§ What you should do:
Every line below that carries the word "jpeg" needs to be copied.

§ Source records:
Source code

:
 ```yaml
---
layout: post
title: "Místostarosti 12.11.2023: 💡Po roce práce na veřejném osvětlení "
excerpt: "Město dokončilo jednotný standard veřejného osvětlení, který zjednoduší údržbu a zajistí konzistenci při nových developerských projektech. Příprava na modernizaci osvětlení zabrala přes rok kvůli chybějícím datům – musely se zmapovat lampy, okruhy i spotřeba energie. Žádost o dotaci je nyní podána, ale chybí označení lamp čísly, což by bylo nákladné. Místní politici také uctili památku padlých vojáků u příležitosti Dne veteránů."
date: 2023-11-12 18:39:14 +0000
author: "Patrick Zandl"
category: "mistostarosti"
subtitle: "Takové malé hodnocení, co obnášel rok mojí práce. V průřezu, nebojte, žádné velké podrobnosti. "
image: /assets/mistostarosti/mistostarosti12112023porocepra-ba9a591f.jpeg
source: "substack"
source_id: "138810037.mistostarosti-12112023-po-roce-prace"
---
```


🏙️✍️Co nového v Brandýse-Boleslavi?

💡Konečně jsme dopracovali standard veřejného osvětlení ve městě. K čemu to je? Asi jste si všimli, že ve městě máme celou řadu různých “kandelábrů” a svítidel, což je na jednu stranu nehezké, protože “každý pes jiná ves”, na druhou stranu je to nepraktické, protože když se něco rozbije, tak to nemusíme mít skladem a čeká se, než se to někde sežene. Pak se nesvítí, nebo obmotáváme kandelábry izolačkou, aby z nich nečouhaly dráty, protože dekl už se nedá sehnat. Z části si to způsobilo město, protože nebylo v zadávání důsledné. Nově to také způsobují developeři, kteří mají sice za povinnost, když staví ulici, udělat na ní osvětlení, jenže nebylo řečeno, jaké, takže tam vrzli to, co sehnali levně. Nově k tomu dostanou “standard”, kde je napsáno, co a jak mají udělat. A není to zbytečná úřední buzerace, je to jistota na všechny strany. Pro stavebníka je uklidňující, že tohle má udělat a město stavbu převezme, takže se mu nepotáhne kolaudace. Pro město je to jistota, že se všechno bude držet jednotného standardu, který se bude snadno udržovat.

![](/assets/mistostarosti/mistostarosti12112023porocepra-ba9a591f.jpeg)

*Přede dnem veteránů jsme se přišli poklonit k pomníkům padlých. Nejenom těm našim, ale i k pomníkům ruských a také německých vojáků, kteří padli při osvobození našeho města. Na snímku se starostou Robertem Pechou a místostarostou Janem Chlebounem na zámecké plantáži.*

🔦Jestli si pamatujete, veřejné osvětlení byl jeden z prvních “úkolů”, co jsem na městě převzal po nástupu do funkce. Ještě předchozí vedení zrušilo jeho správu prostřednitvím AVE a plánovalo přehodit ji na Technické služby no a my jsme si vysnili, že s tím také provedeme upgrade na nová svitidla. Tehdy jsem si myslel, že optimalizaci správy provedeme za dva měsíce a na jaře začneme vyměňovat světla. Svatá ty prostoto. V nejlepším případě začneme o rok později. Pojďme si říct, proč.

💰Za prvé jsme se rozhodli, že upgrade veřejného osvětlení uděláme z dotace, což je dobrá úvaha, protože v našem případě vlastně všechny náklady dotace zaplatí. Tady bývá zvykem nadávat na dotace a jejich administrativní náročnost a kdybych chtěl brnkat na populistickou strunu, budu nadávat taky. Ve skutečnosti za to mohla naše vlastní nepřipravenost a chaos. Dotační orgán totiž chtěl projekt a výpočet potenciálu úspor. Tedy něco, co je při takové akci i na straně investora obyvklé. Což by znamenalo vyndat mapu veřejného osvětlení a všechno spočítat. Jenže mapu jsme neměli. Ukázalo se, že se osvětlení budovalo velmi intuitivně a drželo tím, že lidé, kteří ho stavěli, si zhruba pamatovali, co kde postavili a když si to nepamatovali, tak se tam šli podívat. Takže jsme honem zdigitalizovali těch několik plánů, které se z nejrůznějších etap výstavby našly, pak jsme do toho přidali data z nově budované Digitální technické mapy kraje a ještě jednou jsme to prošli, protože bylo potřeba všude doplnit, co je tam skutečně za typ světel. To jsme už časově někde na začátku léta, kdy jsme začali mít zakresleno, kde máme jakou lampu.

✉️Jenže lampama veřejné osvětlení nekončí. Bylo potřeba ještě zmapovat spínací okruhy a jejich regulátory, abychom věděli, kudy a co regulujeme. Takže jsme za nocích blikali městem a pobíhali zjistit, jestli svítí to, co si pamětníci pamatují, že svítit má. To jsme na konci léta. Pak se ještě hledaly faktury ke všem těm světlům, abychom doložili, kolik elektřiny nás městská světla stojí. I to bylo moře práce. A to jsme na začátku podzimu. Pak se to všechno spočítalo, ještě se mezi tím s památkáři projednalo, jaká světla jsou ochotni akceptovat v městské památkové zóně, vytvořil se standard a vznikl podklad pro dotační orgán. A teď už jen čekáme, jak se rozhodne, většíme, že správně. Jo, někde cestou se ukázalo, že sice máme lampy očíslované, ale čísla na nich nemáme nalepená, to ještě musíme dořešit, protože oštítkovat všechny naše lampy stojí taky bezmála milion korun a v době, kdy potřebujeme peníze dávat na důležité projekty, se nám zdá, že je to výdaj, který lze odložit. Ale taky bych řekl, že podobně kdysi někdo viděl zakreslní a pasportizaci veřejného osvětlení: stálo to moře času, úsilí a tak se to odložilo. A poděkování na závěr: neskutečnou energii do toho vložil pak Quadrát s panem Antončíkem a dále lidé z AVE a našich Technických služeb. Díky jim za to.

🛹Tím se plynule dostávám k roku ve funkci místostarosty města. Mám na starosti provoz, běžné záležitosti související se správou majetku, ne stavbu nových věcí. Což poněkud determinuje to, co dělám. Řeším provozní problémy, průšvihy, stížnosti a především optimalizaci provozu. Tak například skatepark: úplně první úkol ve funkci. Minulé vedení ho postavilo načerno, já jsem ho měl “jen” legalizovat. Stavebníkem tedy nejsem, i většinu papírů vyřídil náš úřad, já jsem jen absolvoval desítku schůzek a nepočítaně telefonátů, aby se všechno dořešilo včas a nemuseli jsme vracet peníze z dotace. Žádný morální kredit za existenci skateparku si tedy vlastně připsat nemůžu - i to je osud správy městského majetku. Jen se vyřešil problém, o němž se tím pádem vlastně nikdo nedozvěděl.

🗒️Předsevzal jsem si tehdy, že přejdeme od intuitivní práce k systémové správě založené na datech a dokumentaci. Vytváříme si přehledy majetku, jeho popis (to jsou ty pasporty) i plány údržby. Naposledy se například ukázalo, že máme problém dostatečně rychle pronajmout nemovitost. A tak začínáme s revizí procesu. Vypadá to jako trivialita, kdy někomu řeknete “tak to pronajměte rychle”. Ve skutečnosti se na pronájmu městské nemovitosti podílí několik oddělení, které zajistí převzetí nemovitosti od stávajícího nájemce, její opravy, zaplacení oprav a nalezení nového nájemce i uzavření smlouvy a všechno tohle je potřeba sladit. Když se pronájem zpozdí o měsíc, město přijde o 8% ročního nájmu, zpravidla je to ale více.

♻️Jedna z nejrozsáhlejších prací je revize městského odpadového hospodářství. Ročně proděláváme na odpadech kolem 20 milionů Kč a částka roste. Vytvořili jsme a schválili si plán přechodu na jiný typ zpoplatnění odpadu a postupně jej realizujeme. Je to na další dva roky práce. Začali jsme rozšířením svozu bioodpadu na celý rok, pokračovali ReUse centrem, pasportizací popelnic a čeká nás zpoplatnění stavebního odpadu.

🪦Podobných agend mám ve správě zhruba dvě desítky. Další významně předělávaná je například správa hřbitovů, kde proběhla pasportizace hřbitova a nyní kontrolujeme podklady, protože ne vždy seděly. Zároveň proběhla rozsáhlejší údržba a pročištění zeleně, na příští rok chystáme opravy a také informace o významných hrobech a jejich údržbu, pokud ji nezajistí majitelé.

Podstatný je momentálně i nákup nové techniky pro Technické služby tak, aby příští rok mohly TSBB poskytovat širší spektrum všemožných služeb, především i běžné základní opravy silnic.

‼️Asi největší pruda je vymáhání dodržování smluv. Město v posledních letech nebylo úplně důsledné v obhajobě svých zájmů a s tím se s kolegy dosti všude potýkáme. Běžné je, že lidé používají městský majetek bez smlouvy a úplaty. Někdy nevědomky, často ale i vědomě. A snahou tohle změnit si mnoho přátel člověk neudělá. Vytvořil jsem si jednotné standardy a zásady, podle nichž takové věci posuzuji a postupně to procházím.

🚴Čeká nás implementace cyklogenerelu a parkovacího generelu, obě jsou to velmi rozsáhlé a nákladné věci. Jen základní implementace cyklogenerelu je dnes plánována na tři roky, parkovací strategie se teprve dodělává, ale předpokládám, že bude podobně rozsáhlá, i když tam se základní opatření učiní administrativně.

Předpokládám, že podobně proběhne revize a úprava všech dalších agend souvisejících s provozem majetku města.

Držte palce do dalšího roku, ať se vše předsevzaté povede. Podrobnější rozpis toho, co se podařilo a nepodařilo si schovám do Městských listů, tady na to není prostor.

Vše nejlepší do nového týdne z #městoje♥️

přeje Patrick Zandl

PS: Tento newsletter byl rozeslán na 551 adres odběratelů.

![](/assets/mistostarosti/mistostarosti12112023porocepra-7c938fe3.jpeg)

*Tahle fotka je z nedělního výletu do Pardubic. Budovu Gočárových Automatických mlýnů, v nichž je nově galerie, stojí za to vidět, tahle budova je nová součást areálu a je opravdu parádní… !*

§ Your response:
image: /assets/mistostarosti/mistostarosti12112023porocepra-ba9a591f.jpeg
![](/assets/mistostarosti/mistostarosti12112023porocepra-ba9a591f.jpeg)
![](/assets/mistostarosti/mistostarosti12112023porocepra-7c938fe3.jpeg)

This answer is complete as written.